◆ **PROBLEM STATEMENT**: Find the string "ของการทดลองคร" in the entries and copy each line that has it.

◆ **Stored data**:
————
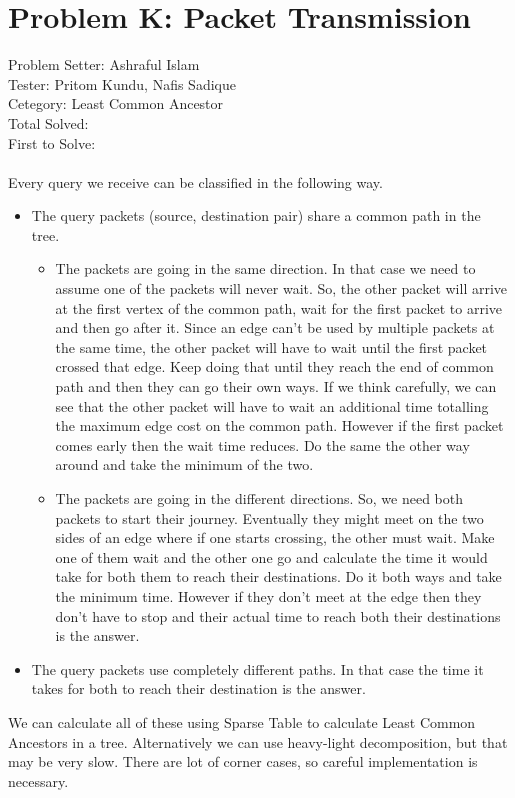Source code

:\documentclass[11pt,a4paper]{article}
\begin{document}
\section*{Problem K: Packet Transmission}
Problem Setter: Ashraful Islam \\
Tester: Pritom Kundu, Nafis Sadique \\
Cetegory: Least Common Ancestor \\
Total Solved:  \\
First to Solve: \\
\\
Every query we receive can be classified in the following way.
\begin{itemize}
    \item The query packets (source, destination pair) share a common path in the tree. 
    \begin{itemize}
        \item The packets are going in the same direction. In that case we need to assume one of the
        packets will never wait. So, the other packet will arrive at the first vertex of the common path,
        wait for the first packet to arrive and then go after it. Since an edge can't be used by
        multiple packets at the same time, the other packet will have to wait until the first packet 
        crossed that edge. Keep doing that until they reach the end of common path and then they can 
        go their own ways. If we think carefully, we can see that the other packet will have to wait
        an additional time totalling the maximum edge cost on the common path. However if the first
        packet comes early then the wait time reduces. Do the same the other way around and take
        the minimum of the two.
        \item The packets are going in the different directions. So, we need both packets to start
        their journey. Eventually they might meet on the two sides of an edge where if one starts crossing,
        the other must wait. Make one of them wait and the other one go and calculate the time it would 
        take for both them to reach their destinations. Do it both ways and take the minimum time. However if
        they don't meet at the edge then they don't have to stop and their actual time to reach both 
        their destinations is the answer. 
    \end{itemize}
    \item The query packets use completely different paths. In that case the time it takes for both to reach
    their destination is the answer.
\end{itemize}
We can calculate all of these using Sparse Table to calculate Least Common Ancestors in a tree. Alternatively 
we can use heavy-light decomposition, but that may be very slow. There are lot of corner cases, so careful 
implementation is necessary.
\end{document}
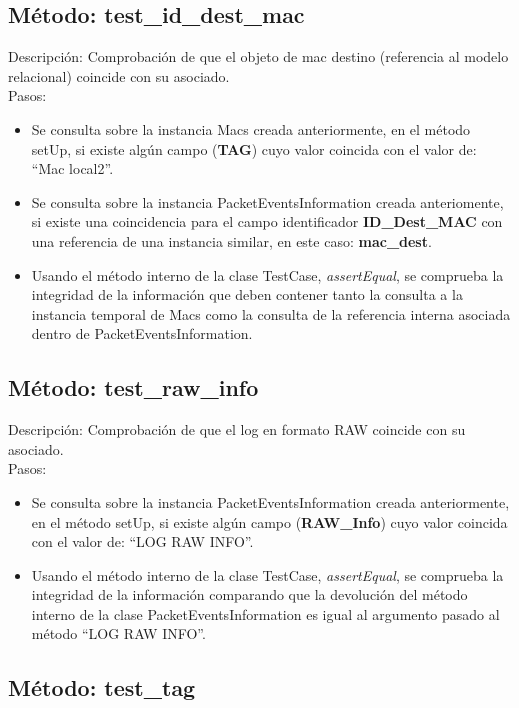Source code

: \subsection{Método: test\_id\_dest\_mac}

Descripción: Comprobación de que el objeto de mac destino (referencia al modelo relacional) coincide con su asociado.\\
Pasos:
\begin{itemize}
\item Se consulta sobre la instancia Macs creada anteriormente, en el método setUp, si existe algún campo (\textbf{TAG}) cuyo valor coincida con el valor de: ``Mac local2''.
\item Se consulta sobre la instancia PacketEventsInformation creada anteriomente, si existe una coincidencia para el campo identificador \textbf{ID\_Dest\_MAC} con una referencia de una instancia similar, en este caso: \textbf{mac\_dest}.
\item Usando el método interno de la clase TestCase, \emph{assertEqual}, se comprueba la integridad de la información que deben contener tanto la consulta a la instancia temporal de Macs como la consulta de la referencia interna asociada dentro de PacketEventsInformation.
\end{itemize}



\subsection{Método: test\_raw\_info}

Descripción: Comprobación de que el log en formato RAW coincide con su asociado.\\
Pasos:
\begin{itemize}
\item Se consulta sobre la instancia PacketEventsInformation creada anteriormente, en el método setUp, si existe algún campo (\textbf{RAW\_Info}) cuyo valor coincida con el valor de: ``LOG RAW INFO''.
\item Usando el método interno de la clase TestCase, \emph{assertEqual}, se comprueba la integridad de la información comparando que la devolución del método interno de la clase PacketEventsInformation es igual al argumento pasado al método ``LOG RAW INFO''.
\end{itemize}



\subsection{Método: test\_tag}

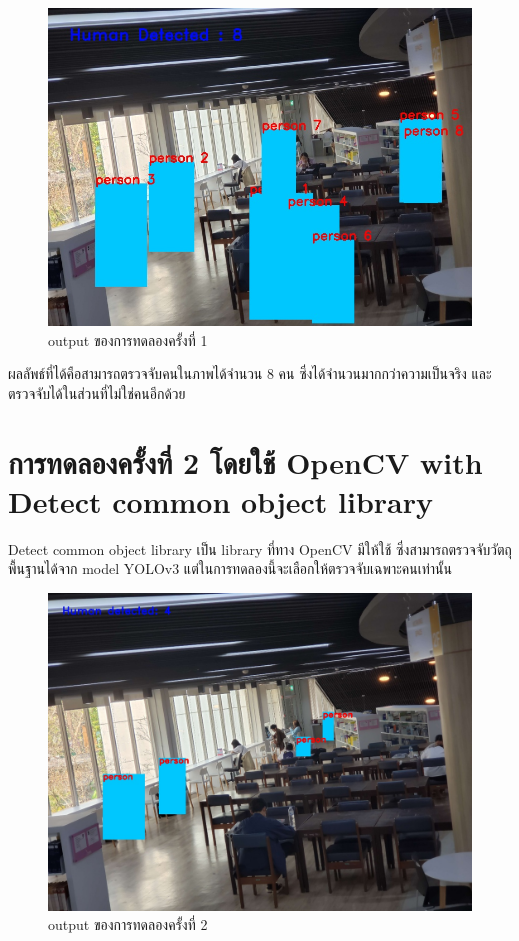 \begin{figure}[ht]
    \centering
    \includegraphics[scale=0.35]{images/hog_output.jpg}
    \caption[output 1]{output ของการทดลองครั้งที่ 1}
    \label{fig:output1}
    \end{figure}

\hspace{10mm} ผลลัพธ์ที่ได้คือสามารถตรวจจับคนในภาพได้จำนวน 8 คน ซึ่งได้จำนวนมากกว่าความเป็นจริง และตรวจจับได้ในส่วนที่ไม่ใช่คนอีกด้วย
\newpage
\section{การทดลองครั้งที่ 2 โดยใช้ OpenCV with Detect common object library}
\hspace{10mm}Detect common object library เป็น library ที่ทาง OpenCV มีให้ใช้ ซึ่งสามารถตรวจจับวัตถุพื้นฐานได้จาก model YOLOv3 แต่ในการทดลองนี้จะเลือกให้ตรวจจับเฉพาะคนเท่านั้น\cite{OpenYOLO}
\begin{figure}[ht]
    \centering
    \includegraphics[scale=0.25]{images/cvlib_output.jpg}
    \caption[output 2]{output ของการทดลองครั้งที่ 2}
    \label{fig:output2}
\end{figure}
————
◆ **THE ANSWER**:
    \caption[output 1]{output ของการทดลองครั้งที่ 1}
    \caption[output 2]{output ของการทดลองครั้งที่ 2}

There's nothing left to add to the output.